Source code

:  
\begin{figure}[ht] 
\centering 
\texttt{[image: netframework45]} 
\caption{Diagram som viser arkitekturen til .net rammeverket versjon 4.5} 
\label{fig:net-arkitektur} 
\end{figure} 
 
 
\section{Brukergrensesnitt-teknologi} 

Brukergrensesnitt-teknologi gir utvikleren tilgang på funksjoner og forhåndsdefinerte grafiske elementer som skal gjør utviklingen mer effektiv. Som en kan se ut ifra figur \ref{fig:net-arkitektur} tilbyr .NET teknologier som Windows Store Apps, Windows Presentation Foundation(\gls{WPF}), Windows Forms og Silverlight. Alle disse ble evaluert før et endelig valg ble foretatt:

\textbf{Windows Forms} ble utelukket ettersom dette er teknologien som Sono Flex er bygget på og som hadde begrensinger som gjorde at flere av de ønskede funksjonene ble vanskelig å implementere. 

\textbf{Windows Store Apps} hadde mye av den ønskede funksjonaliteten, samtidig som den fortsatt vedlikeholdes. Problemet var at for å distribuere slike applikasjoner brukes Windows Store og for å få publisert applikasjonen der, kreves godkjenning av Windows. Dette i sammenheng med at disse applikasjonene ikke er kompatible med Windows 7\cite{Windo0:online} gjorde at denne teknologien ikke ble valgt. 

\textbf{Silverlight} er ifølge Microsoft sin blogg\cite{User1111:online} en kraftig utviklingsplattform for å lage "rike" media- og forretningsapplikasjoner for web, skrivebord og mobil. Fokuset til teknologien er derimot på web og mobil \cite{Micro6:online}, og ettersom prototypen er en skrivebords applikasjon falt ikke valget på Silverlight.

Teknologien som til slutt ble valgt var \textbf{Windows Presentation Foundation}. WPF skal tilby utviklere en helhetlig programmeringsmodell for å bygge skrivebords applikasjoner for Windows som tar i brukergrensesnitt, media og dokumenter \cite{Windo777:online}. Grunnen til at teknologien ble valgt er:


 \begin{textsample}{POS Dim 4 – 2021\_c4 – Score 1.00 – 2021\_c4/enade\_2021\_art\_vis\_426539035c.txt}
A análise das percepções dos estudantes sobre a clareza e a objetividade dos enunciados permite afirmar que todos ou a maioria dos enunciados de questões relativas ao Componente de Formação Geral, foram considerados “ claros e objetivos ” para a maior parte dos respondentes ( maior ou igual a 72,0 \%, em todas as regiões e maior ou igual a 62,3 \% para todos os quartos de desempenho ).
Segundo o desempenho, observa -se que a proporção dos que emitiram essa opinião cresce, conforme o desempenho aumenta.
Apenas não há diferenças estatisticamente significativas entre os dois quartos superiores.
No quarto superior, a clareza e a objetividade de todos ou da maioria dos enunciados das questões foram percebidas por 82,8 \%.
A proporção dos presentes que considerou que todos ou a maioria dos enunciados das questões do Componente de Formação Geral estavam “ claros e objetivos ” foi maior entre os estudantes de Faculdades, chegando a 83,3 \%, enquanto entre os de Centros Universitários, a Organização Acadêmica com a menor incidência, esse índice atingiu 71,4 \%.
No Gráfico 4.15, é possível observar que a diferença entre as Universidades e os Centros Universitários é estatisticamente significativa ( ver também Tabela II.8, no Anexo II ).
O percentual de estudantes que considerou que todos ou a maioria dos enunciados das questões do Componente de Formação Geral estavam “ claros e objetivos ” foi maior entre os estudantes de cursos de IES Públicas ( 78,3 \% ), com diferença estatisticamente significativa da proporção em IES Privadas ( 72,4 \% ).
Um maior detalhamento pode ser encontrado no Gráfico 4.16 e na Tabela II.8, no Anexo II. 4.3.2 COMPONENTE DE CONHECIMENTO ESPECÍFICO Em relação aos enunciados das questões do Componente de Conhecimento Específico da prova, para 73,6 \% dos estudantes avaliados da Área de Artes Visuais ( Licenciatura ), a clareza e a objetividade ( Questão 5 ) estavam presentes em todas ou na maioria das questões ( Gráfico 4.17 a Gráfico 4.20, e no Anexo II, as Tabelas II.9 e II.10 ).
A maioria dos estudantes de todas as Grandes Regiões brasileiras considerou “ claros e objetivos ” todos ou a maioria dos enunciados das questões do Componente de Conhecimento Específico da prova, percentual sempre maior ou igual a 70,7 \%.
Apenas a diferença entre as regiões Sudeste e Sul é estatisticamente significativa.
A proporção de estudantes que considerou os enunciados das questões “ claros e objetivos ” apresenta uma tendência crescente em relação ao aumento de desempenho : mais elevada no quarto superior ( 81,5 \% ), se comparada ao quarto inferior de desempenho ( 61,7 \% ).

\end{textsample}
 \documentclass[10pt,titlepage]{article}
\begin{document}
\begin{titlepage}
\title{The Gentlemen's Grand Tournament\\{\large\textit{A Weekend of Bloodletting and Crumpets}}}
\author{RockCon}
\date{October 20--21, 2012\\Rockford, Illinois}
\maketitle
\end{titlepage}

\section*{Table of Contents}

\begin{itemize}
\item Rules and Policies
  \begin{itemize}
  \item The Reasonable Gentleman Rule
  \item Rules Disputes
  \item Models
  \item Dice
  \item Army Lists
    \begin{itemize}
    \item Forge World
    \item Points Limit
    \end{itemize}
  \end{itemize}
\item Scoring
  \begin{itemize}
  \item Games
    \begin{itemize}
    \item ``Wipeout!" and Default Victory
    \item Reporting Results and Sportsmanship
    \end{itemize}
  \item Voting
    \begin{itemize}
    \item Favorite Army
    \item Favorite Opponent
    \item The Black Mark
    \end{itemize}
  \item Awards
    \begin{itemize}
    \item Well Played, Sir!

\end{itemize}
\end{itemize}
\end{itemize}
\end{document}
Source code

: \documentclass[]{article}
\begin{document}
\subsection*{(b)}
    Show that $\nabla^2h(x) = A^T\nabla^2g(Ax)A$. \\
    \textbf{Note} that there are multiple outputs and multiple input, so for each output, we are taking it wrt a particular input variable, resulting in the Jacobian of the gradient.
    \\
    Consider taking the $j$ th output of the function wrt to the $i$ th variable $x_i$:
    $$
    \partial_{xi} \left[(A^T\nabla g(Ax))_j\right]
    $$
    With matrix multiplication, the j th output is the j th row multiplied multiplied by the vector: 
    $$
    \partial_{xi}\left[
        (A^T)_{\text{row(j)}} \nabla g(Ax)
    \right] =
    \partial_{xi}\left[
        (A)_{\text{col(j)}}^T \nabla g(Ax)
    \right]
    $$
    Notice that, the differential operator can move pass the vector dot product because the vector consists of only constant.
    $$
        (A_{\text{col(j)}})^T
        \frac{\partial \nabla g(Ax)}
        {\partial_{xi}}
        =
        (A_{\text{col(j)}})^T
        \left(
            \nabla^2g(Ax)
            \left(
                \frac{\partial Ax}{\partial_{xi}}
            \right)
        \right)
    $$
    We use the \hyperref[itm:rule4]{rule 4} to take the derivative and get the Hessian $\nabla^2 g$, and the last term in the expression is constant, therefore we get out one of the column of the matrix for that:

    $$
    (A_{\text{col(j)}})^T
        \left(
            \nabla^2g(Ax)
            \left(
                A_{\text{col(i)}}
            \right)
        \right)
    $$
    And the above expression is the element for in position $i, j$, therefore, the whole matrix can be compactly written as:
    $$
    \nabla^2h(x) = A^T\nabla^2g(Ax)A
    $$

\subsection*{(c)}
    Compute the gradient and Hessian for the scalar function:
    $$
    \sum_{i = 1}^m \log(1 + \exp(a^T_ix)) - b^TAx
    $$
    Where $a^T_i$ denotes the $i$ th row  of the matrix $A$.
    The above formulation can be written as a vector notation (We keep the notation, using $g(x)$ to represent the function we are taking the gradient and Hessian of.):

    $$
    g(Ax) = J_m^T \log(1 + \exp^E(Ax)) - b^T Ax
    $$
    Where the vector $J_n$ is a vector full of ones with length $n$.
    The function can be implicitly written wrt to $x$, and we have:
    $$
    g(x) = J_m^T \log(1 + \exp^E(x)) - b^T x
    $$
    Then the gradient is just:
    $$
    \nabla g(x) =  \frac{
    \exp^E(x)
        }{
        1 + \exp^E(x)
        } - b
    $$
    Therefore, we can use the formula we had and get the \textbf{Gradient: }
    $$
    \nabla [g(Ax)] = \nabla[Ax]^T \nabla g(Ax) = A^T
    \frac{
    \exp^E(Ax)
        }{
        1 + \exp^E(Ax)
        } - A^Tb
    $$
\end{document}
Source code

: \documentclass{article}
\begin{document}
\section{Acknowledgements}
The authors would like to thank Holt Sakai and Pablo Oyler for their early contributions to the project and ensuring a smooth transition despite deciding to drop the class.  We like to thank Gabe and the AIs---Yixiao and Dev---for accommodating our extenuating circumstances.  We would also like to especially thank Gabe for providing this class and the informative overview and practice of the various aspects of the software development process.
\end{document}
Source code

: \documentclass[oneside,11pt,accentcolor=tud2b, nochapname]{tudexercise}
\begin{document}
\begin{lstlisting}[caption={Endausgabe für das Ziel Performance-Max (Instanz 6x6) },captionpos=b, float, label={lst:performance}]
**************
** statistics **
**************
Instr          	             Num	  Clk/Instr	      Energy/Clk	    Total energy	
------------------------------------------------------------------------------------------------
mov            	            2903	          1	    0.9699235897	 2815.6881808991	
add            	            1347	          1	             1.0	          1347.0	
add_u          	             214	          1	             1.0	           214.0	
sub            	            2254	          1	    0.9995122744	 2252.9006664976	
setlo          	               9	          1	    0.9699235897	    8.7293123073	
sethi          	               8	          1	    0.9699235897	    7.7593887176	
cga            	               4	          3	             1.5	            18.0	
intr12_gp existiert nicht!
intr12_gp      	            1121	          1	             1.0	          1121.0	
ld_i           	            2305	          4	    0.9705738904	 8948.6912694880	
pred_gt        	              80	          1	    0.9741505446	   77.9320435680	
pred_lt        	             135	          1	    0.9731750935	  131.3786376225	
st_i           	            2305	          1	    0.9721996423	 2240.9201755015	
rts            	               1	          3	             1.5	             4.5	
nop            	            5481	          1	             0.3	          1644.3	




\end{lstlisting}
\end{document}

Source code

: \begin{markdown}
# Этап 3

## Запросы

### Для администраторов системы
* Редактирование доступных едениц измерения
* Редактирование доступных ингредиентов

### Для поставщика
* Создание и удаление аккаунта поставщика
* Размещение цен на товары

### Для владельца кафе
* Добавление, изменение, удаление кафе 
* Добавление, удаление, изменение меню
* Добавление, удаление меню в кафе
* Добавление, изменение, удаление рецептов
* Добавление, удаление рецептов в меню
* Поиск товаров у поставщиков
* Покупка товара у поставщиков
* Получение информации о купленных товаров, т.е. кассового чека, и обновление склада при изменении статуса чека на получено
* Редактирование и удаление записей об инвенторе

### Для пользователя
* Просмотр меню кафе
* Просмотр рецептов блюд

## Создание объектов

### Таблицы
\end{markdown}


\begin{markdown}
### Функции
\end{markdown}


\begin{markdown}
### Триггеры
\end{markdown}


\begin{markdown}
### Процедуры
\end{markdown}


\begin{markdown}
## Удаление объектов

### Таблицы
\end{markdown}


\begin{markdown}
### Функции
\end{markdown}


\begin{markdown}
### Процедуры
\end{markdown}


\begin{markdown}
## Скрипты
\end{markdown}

- Required action
Pull from the data each line where the string "titlepage" turns up.

- Your response
 \documentclass[10pt,titlepage]{article}
\begin{titlepage}
\end{titlepage}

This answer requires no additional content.